FLORENTINO, M. T. B.; http://lattes.cnpq.br/7745353831423629; FLORENTINO, Marcus Tulius Barros.
Resumen:
In this work, a sensitivity analysis applied to a monitoring and predicting technique of the
operational condition polymeric insulators is proposed. The technique is based on the
acoustic inspection of ultrasonic noises coming from the electrical discharges on the
surface of insulators. For this purpose, tests were carried out in the laboratory with 230
kV polymeric insulators, extracted from a transmission line and with different
degradation levels. The Spectral Subband Centroid Energy Vectors algorithm was used
to extract attributes and process the ultrasonic noise signals. This algorithm splits the
frequency spectrum into a number of overlapping subbands, locates the centroids of each
subband and calculates the energy in the proximity of each centroid.

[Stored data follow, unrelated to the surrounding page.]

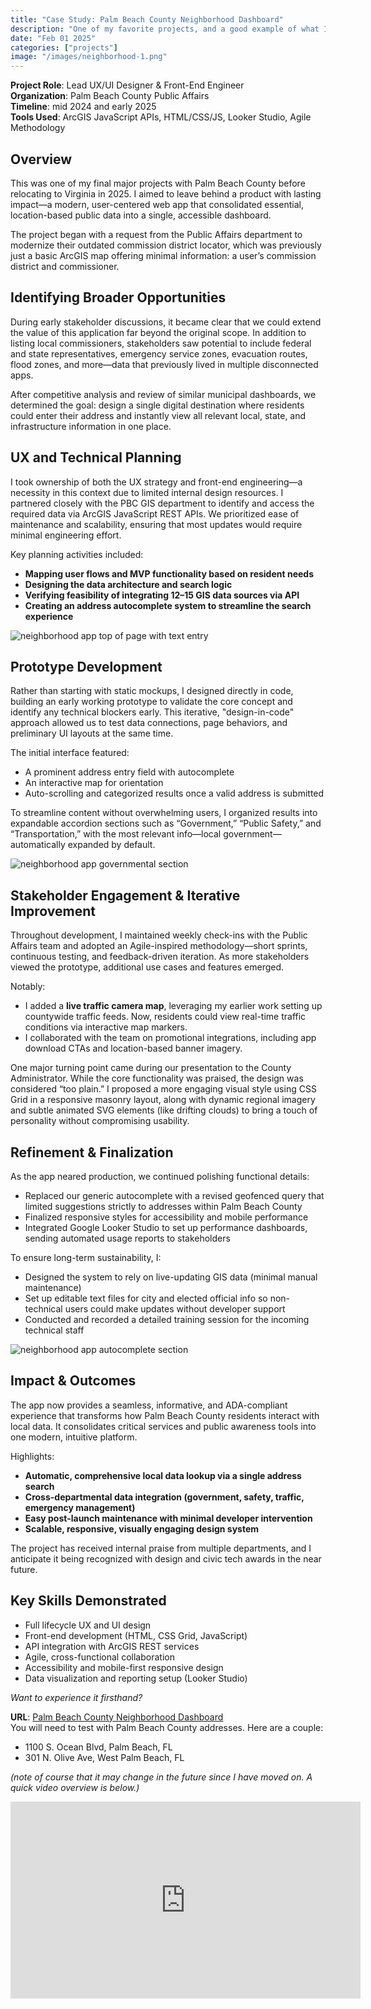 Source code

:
 ```yaml
---
title: "Case Study: Palm Beach County Neighborhood Dashboard"
description: "One of my favorite projects, and a good example of what I can do with a bit more artistic freedom. This is a one-stop dashboard for address-specific information using a lot of the ArcGIS javascript API. It shows government representatives (federal, state, and local), voting precinct locations, police and fire departments, emergency management status, evacuation zones, flood zones, school districts and representatives, current land use, permitting authorities, and water service providers, all specific to the user's address. It also provides 40+ live traffic cam feeds laid out across the county map."
date: "Feb 01 2025"
categories: ["projects"]
image: "/images/neighborhood-1.png"
---
```


**Project Role**: Lead UX/UI Designer & Front-End Engineer  
**Organization**: Palm Beach County Public Affairs  
**Timeline**: mid 2024 and early 2025  
**Tools Used**: ArcGIS JavaScript APIs, HTML/CSS/JS, Looker Studio, Agile Methodology

## **Overview**

This was one of my final major projects with Palm Beach County before relocating to Virginia in 2025. I aimed to leave behind a product with lasting impact—a modern, user-centered web app that consolidated essential, location-based public data into a single, accessible dashboard.

The project began with a request from the Public Affairs department to modernize their outdated commission district locator, which was previously just a basic ArcGIS map offering minimal information: a user’s commission district and commissioner.

## **Identifying Broader Opportunities**

During early stakeholder discussions, it became clear that we could extend the value of this application far beyond the original scope. In addition to listing local commissioners, stakeholders saw potential to include federal and state representatives, emergency service zones, evacuation routes, flood zones, and more—data that previously lived in multiple disconnected apps.

After competitive analysis and review of similar municipal dashboards, we determined the goal: design a single digital destination where residents could enter their address and instantly view all relevant local, state, and infrastructure information in one place.

## **UX and Technical Planning**

I took ownership of both the UX strategy and front-end engineering—a necessity in this context due to limited internal design resources. I partnered closely with the PBC GIS department to identify and access the required data via ArcGIS JavaScript REST APIs. We prioritized ease of maintenance and scalability, ensuring that most updates would require minimal engineering effort.

Key planning activities included:

- **Mapping user flows and MVP functionality based on resident needs**
- **Designing the data architecture and search logic**
- **Verifying feasibility of integrating 12–15 GIS data sources via API**
- **Creating an address autocomplete system to streamline the search experience**

![neighborhood app top of page with text entry](/images/pbc-neighborhood-1.png)

## **Prototype Development**

Rather than starting with static mockups, I designed directly in code, building an early working prototype to validate the core concept and identify any technical blockers early. This iterative, "design-in-code" approach allowed us to test data connections, page behaviors, and preliminary UI layouts at the same time.

The initial interface featured:

- A prominent address entry field with autocomplete
- An interactive map for orientation
- Auto-scrolling and categorized results once a valid address is submitted

To streamline content without overwhelming users, I organized results into expandable accordion sections such as “Government,” “Public Safety,” and “Transportation,” with the most relevant info—local government—automatically expanded by default.

![neighborhood app governmental section](/images/pbc-neighborhood-2.png)

## **Stakeholder Engagement & Iterative Improvement**

Throughout development, I maintained weekly check-ins with the Public Affairs team and adopted an Agile-inspired methodology—short sprints, continuous testing, and feedback-driven iteration. As more stakeholders viewed the prototype, additional use cases and features emerged.

Notably:

- I added a **live traffic camera map**, leveraging my earlier work setting up countywide traffic feeds. Now, residents could view real-time traffic conditions via interactive map markers.
- I collaborated with the team on promotional integrations, including app download CTAs and location-based banner imagery.

One major turning point came during our presentation to the County Administrator. While the core functionality was praised, the design was considered “too plain.” I proposed a more engaging visual style using CSS Grid in a responsive masonry layout, along with dynamic regional imagery and subtle animated SVG elements (like drifting clouds) to bring a touch of personality without compromising usability.

## **Refinement & Finalization**

As the app neared production, we continued polishing functional details:

- Replaced our generic autocomplete with a revised geofenced query that limited suggestions strictly to addresses within Palm Beach County
- Finalized responsive styles for accessibility and mobile performance
- Integrated Google Looker Studio to set up performance dashboards, sending automated usage reports to stakeholders

To ensure long-term sustainability, I:

- Designed the system to rely on live-updating GIS data (minimal manual maintenance)
- Set up editable text files for city and elected official info so non-technical users could make updates without developer support
- Conducted and recorded a detailed training session for the incoming technical staff

![neighborhood app autocomplete section](/images/neighborhood-1.gif)

## **Impact & Outcomes**

The app now provides a seamless, informative, and ADA-compliant experience that transforms how Palm Beach County residents interact with local data. It consolidates critical services and public awareness tools into one modern, intuitive platform.

Highlights:

- **Automatic, comprehensive local data lookup via a single address search**
- **Cross-departmental data integration (government, safety, traffic, emergency management)**
- **Easy post-launch maintenance with minimal developer intervention**
- **Scalable, responsive, visually engaging design system**

The project has received internal praise from multiple departments, and I anticipate it being recognized with design and civic tech awards in the near future.

## **Key Skills Demonstrated**

- Full lifecycle UX and UI design
- Front-end development (HTML, CSS Grid, JavaScript)
- API integration with ArcGIS REST services
- Agile, cross-functional collaboration
- Accessibility and mobile-first responsive design
- Data visualization and reporting setup (Looker Studio)

_Want to experience it firsthand?_

**URL**: [Palm Beach County Neighborhood Dashboard](https://pbc.gov/neighborhood)  
You will need to test with Palm Beach County addresses. Here are a couple:

- 1100 S. Ocean Blvd, Palm Beach, FL
- 301 N. Olive Ave, West Palm Beach, FL

_(note of course that it may change in the future since I have moved on. A quick video overview is below.)_

<div class="video-wrapper">
    <iframe class="w-full aspect-video rounded-lg" width="560" height="315" src="https://www.youtube.com/embed/TQfhnchHmQs?si=3hFMVzLi1vIQyoGs?rel=0" title="YouTube video player" frameborder="0" allow="accelerometer; autoplay; clipboard-write; encrypted-media; gyroscope; picture-in-picture; web-share" referrerpolicy="strict-origin-when-cross-origin" allowfullscreen></iframe>
</div>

Aiming to support
the decision-making, was employed an artificial neural network capable of separating into
classes the insulators degradation levels. Thus, it made possible to identify and distinguish
accurately the energy vectors from cleaned insulators, polluted insulators and damaged
insulators with success rates always above 80%. With these results, a sensitivity analysis
was performed to choose which parameters and topologies of computational processes
best suited to the proposed estimation of ultrasonic noise signals. The results form the
basis for implementation of the method with a larger amount of samples insulators,
making it possible to statistically evaluate its applicability in the field.